Tantôt j'erre dans les rues de la ville nocturne et sur les berges du Rhône où ça drague, attendant les premiers bus du matin. Je baise encore. Je me fais aussi racketter. Je prends quelques râclées, sans trop de gravité. Je rencontre aussi quelques travestis prostitués et des clochards avec qui discuter. Voilà comment se passe ma vingtième année.
Et l'année scolaire se termine sur l'échec au concours d'entrée à l'Ecole Nationale Supérieure du Paysage, qui délivre le titre d'architecte-paysagiste, et que je raterais encore l'année suivante (chose qu'aujourd'hui je ne regrette pas, mais enfin allez savoir...)

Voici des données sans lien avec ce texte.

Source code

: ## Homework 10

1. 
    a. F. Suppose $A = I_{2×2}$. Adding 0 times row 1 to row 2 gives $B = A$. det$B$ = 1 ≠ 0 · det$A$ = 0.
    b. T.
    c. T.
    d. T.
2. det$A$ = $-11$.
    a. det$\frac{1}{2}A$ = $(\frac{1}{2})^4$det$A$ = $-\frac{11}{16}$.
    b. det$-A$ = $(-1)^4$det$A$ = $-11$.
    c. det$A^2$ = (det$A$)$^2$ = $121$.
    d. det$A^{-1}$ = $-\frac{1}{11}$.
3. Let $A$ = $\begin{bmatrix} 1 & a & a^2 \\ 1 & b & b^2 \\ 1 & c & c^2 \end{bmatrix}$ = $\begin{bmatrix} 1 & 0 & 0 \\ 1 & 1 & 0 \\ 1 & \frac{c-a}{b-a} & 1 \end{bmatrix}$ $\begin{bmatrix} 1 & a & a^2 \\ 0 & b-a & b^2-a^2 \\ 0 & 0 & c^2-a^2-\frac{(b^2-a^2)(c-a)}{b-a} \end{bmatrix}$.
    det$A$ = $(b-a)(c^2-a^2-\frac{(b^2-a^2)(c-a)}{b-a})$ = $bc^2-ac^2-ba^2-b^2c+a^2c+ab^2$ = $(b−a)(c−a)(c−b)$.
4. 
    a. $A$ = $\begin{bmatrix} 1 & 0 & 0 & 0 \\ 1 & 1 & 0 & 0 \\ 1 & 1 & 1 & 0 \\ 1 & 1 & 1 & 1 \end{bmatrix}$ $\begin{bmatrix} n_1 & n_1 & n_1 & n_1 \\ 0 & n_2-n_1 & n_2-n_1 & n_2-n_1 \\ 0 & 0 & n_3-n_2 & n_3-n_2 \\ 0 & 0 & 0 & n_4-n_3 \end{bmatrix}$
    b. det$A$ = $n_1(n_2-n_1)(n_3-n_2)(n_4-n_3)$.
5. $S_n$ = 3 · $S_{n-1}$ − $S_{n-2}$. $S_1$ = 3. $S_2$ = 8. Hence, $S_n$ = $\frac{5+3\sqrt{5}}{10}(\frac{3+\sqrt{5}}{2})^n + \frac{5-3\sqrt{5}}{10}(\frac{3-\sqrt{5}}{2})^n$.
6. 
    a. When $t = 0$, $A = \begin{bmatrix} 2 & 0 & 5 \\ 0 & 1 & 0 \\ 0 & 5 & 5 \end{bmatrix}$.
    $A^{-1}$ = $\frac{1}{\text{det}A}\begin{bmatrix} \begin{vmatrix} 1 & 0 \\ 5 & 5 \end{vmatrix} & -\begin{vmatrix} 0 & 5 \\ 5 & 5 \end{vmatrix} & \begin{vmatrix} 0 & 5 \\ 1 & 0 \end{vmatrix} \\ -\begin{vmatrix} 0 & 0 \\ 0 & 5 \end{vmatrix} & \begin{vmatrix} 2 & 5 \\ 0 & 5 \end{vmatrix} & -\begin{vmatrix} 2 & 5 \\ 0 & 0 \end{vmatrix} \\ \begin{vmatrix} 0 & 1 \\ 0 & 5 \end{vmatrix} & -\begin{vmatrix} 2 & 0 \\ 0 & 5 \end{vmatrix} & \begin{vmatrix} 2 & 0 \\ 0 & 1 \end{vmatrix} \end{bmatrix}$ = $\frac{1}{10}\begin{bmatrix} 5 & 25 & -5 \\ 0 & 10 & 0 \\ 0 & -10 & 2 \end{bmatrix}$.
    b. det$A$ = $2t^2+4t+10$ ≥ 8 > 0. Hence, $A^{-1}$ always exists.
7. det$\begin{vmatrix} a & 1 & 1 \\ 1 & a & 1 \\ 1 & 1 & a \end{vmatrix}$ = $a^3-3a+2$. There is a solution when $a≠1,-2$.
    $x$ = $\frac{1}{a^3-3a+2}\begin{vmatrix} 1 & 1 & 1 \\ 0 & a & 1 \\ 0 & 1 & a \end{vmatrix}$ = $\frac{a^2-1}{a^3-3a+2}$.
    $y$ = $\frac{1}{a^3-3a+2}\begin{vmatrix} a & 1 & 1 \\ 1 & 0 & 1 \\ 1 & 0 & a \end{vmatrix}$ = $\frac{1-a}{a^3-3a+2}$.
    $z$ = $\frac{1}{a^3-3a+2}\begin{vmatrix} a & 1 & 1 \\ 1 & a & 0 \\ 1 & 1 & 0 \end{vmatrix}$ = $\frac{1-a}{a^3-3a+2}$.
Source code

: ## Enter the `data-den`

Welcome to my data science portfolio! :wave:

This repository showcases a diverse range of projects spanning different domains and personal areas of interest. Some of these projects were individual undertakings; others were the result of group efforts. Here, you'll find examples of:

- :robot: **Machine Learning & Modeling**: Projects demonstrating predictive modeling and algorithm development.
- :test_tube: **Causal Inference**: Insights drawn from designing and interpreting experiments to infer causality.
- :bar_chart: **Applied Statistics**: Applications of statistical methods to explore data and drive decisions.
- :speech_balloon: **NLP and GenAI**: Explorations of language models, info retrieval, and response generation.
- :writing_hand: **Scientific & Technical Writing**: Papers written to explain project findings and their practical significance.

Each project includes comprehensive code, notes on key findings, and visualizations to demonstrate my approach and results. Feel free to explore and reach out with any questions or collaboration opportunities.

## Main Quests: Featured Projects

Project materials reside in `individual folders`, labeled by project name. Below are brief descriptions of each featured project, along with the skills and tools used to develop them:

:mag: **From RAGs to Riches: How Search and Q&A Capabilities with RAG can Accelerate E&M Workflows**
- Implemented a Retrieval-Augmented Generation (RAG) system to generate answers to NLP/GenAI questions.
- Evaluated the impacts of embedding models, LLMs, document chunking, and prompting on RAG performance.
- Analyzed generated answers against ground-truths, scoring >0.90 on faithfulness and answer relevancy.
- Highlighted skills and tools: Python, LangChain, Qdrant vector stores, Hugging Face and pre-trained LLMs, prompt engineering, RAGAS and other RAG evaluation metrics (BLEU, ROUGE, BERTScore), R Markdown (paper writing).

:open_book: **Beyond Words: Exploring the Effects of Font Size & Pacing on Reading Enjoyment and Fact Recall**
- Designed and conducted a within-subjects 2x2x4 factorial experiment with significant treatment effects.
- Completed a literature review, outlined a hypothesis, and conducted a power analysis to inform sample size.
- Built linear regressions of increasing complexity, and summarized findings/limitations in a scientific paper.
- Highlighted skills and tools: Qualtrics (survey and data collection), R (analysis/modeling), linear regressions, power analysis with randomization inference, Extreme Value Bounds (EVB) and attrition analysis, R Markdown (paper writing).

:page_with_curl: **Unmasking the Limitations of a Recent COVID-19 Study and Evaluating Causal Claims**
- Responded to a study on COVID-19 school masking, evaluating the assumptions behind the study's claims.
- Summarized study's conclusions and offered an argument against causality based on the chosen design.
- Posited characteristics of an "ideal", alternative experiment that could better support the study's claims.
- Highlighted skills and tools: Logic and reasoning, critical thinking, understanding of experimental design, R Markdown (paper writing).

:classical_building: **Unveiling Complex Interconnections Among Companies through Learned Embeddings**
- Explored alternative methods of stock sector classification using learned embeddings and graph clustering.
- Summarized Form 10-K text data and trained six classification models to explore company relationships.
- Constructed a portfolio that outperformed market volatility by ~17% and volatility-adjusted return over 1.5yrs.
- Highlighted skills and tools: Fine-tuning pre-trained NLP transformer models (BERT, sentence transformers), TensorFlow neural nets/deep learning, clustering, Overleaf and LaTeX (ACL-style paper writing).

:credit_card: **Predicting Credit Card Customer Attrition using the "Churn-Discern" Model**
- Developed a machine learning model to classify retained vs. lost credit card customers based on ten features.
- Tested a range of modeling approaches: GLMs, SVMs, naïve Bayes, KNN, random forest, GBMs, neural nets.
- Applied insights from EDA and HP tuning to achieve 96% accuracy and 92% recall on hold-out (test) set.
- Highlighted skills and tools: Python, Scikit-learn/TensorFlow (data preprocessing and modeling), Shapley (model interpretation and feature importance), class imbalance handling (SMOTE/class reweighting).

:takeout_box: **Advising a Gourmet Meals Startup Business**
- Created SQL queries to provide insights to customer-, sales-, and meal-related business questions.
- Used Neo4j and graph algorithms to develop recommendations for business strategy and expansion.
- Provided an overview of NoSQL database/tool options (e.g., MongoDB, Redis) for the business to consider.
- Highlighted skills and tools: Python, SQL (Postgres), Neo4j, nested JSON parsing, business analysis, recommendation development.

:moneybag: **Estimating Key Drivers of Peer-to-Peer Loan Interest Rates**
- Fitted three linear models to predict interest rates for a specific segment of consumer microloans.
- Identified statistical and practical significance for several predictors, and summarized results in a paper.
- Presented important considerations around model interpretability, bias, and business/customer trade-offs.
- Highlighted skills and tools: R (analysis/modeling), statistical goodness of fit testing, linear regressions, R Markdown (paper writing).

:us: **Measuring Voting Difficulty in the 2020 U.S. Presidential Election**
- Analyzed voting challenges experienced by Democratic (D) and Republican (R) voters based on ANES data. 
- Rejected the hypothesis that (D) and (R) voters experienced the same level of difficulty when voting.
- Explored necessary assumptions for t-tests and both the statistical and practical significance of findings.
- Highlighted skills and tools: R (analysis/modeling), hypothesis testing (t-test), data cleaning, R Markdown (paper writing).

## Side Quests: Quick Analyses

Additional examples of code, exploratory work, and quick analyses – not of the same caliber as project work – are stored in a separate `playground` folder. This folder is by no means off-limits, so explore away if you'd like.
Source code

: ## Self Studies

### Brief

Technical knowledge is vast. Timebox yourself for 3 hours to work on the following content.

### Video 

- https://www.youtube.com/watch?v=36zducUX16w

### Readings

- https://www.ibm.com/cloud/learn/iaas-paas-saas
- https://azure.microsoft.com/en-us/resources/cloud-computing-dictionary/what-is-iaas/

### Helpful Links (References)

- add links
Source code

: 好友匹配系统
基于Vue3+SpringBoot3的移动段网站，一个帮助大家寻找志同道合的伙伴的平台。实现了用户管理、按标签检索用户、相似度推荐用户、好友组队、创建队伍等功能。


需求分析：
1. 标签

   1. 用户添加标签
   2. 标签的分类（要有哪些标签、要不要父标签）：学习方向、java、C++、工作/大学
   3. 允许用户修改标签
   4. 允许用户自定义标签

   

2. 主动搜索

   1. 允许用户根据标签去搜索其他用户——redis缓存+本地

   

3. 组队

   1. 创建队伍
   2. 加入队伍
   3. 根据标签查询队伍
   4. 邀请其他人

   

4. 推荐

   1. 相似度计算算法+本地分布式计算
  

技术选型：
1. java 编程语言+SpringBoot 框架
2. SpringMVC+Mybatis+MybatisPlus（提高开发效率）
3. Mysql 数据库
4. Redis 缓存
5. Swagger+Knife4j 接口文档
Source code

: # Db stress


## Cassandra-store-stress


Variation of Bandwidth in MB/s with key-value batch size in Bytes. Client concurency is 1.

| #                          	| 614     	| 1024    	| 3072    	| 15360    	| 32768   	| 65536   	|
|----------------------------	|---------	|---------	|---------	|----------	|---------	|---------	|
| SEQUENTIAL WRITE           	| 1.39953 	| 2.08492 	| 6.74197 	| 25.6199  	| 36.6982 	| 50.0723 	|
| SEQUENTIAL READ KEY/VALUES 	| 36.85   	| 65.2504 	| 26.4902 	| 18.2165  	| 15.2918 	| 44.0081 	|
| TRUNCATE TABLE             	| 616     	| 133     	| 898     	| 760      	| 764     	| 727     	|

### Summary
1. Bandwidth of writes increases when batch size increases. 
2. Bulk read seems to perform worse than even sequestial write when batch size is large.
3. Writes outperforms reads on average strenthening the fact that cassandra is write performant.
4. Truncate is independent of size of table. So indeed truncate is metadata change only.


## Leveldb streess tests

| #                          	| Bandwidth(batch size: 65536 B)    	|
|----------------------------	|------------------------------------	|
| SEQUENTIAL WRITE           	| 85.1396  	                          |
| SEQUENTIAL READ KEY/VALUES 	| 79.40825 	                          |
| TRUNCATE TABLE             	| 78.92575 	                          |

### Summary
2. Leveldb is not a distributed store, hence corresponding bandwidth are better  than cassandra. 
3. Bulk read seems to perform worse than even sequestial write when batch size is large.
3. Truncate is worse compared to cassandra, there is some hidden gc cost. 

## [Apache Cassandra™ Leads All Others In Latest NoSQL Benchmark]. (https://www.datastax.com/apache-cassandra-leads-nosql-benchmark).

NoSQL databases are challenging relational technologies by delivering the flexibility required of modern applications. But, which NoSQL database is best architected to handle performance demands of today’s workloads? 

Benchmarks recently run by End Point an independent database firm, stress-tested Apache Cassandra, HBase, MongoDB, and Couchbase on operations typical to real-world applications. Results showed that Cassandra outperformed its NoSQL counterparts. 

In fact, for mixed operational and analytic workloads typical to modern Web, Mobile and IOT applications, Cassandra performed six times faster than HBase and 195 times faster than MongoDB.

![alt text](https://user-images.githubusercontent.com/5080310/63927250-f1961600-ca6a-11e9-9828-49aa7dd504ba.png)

Départ alors pour Carpentras, où La Potiche est venue aussi. Je ne crois plus en rien: j'ai tout raté...
Et puis cette aventure provençale. Toujours des escapades nocturnes au bord du Rhône, à Avignon...
Et Sébastien. Sébastien de Bordeaux, qui de ses 23 ans réveille les souvenirs de l'enfance, ceux de la classe de mer, et tous les autres... Sébastien le Vierge (ce n'est pas son signe astrologique). Sébastien le Candide. Sébastien le Riche, aussi. Sébastien le Discret, qui ne révèle presque rien de lui, tout en faisant le pitre. Sébastien le Rêveur.
Nous étions presque toujours silencieux, quand nous nous retrouvions seuls. Ce n'était pas fréquent: avec Lui, Sylvie La Potiche, Rémi (connu aussi en BTS), Philippe d'Agen et Sandrine de Haute-Saône (qui partageait me fumaille), nous avions loué tous les six une maison à Mormoiron, au pied du Mont Ventoux, théâtre d'aventures joyeuses.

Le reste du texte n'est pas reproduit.